- **WHAT THE TASK REQUIRES**
If a line in the records below holds the word "step", copy it.

───── DATA FOR REVIEW

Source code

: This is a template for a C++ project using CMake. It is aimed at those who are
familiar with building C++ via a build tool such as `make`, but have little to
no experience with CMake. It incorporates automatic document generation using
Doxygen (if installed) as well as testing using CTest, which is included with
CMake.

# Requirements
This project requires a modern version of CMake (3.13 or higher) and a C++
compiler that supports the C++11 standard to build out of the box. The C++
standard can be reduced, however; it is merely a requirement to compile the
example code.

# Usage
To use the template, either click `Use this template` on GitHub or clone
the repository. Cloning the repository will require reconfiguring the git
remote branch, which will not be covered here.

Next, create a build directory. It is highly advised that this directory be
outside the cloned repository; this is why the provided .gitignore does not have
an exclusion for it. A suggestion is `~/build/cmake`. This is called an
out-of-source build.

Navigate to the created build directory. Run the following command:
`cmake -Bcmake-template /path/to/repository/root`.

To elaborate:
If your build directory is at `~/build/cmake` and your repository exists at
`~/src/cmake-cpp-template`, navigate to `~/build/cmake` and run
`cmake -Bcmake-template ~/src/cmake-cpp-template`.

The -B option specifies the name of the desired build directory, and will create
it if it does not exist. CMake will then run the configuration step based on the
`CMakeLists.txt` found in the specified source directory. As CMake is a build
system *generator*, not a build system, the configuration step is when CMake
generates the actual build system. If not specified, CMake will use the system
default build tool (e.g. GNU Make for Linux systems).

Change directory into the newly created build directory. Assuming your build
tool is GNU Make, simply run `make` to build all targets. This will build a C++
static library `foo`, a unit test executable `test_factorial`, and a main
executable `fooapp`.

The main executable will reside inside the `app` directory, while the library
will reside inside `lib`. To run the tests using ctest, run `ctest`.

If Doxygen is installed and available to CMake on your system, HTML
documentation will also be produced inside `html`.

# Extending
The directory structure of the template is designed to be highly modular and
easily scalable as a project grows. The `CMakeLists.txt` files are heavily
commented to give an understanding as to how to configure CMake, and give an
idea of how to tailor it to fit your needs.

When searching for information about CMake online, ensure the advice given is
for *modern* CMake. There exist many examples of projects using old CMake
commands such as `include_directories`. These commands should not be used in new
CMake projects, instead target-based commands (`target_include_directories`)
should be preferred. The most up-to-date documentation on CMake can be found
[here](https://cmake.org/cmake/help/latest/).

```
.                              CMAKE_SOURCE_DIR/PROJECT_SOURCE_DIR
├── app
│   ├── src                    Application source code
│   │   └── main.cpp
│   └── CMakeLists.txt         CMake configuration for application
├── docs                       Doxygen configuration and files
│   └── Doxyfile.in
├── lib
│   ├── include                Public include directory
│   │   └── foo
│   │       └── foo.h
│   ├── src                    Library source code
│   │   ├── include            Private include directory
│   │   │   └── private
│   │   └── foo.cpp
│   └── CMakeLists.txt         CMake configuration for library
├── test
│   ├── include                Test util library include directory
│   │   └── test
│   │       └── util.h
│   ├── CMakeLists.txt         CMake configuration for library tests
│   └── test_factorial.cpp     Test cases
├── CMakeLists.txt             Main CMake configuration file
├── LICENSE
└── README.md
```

──────────
───── DATA FOR REVIEW

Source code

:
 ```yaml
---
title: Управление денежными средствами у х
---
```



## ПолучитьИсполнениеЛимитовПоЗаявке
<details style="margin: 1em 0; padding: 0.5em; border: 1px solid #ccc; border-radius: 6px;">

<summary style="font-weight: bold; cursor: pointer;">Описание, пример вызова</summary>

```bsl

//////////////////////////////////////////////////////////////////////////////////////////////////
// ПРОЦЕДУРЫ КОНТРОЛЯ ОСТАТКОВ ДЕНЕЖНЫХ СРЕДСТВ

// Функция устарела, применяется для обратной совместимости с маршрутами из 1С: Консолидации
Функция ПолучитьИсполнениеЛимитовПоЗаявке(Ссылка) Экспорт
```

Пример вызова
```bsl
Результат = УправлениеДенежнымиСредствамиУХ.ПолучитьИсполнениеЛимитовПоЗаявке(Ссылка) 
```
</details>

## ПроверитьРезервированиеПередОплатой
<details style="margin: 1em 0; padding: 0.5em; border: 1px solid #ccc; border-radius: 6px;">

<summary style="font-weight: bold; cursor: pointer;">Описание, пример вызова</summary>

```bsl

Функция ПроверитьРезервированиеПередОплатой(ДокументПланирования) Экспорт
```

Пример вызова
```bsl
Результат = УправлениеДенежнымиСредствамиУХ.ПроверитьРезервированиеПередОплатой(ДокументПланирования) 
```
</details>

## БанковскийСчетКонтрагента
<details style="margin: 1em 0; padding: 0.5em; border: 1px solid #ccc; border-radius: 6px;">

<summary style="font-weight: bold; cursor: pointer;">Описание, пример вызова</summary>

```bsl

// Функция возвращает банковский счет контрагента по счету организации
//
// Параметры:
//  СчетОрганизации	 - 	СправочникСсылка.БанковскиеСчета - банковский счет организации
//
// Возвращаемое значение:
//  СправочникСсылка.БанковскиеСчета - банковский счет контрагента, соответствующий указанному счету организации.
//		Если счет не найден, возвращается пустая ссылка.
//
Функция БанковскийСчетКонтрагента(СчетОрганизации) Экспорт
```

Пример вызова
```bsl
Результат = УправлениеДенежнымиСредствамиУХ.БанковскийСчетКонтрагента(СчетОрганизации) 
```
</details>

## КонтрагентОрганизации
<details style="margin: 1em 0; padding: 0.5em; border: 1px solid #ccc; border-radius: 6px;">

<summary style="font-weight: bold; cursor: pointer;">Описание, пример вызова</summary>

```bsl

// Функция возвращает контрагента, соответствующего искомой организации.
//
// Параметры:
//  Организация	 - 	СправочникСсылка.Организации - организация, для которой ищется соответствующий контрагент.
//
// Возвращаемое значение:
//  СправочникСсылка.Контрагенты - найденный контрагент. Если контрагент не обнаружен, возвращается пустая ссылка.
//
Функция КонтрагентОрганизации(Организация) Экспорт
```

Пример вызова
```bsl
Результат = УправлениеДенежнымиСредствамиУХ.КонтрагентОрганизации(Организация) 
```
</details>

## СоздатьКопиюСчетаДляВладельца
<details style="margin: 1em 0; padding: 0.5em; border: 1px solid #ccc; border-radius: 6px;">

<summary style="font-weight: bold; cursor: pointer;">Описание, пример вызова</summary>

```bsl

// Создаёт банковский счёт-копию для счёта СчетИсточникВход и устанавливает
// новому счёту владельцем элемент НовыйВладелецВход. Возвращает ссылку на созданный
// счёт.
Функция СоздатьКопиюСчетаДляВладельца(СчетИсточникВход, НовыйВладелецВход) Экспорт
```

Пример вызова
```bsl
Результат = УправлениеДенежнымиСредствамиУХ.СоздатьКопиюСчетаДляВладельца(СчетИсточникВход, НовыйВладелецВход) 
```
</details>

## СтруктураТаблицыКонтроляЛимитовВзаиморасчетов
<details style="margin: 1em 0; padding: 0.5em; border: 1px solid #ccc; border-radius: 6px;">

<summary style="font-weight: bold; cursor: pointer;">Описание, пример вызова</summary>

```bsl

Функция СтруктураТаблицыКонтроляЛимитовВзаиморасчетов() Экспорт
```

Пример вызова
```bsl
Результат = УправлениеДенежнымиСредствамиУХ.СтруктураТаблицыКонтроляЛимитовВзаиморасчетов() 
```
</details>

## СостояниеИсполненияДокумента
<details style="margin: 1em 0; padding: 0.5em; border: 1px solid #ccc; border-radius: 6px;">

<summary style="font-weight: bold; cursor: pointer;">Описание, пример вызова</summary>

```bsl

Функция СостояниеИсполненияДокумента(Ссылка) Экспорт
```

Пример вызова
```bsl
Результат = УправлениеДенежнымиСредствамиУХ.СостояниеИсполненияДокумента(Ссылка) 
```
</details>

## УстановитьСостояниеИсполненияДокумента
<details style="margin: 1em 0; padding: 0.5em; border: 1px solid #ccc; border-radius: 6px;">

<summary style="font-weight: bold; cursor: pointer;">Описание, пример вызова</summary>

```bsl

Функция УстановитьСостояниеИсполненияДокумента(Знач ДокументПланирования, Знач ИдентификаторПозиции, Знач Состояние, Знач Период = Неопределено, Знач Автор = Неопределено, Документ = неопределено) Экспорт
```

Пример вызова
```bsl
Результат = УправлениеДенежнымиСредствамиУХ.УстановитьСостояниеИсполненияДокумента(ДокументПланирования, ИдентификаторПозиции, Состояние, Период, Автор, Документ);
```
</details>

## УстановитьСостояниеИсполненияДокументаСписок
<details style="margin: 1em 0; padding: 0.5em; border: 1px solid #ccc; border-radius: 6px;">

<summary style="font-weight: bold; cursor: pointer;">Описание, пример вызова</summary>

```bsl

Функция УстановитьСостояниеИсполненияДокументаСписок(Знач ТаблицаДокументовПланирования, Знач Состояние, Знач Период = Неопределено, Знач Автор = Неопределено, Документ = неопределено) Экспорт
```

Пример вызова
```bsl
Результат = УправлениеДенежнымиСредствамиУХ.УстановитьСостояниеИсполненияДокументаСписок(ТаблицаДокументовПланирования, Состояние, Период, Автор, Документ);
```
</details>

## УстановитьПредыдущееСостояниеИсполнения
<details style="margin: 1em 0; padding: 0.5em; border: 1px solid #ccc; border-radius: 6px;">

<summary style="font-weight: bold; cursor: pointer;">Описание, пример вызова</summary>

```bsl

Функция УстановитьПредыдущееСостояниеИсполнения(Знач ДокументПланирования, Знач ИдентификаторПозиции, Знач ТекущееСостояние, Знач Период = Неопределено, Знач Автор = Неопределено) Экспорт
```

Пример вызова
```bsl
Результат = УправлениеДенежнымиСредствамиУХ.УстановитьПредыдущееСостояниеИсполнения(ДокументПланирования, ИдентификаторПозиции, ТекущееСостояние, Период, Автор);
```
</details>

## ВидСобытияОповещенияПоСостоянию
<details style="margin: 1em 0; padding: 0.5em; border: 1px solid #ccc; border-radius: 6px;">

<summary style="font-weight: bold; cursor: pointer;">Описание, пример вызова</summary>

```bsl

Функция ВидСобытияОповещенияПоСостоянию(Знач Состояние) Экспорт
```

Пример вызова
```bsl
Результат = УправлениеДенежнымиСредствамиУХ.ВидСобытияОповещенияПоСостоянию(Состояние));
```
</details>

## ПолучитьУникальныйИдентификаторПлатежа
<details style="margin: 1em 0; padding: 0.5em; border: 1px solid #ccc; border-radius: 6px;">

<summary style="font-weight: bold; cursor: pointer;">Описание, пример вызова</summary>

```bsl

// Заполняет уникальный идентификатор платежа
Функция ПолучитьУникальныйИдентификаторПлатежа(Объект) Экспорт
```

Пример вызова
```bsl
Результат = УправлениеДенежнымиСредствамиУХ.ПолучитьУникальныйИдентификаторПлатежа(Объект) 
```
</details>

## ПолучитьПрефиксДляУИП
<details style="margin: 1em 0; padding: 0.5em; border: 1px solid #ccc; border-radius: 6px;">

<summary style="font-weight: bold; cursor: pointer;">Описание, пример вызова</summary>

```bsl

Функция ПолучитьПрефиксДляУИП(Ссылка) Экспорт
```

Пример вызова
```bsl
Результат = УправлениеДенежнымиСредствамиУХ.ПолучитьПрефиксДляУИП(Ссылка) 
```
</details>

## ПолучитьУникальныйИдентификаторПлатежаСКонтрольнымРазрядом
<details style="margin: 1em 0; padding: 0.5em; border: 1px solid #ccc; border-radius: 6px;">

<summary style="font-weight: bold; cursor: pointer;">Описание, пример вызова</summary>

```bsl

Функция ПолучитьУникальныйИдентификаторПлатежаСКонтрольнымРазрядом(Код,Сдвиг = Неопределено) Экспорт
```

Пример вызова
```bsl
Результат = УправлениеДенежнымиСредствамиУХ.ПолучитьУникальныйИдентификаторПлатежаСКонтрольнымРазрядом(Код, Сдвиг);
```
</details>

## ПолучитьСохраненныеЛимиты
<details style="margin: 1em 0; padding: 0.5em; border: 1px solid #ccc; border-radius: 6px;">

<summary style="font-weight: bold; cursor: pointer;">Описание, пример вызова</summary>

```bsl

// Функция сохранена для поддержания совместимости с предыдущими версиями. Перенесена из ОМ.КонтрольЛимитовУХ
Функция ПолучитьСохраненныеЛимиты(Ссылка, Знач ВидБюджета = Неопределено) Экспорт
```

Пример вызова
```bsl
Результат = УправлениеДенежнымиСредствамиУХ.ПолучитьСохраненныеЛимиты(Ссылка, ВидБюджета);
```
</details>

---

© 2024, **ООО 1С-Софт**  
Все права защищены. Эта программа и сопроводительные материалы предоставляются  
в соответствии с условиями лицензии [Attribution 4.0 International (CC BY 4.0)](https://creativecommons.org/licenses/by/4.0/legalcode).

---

──────────

- **EXPECTED OUTPUT**
it if it does not exist. CMake will then run the configuration step based on the
system *generator*, not a build system, the configuration step is when CMake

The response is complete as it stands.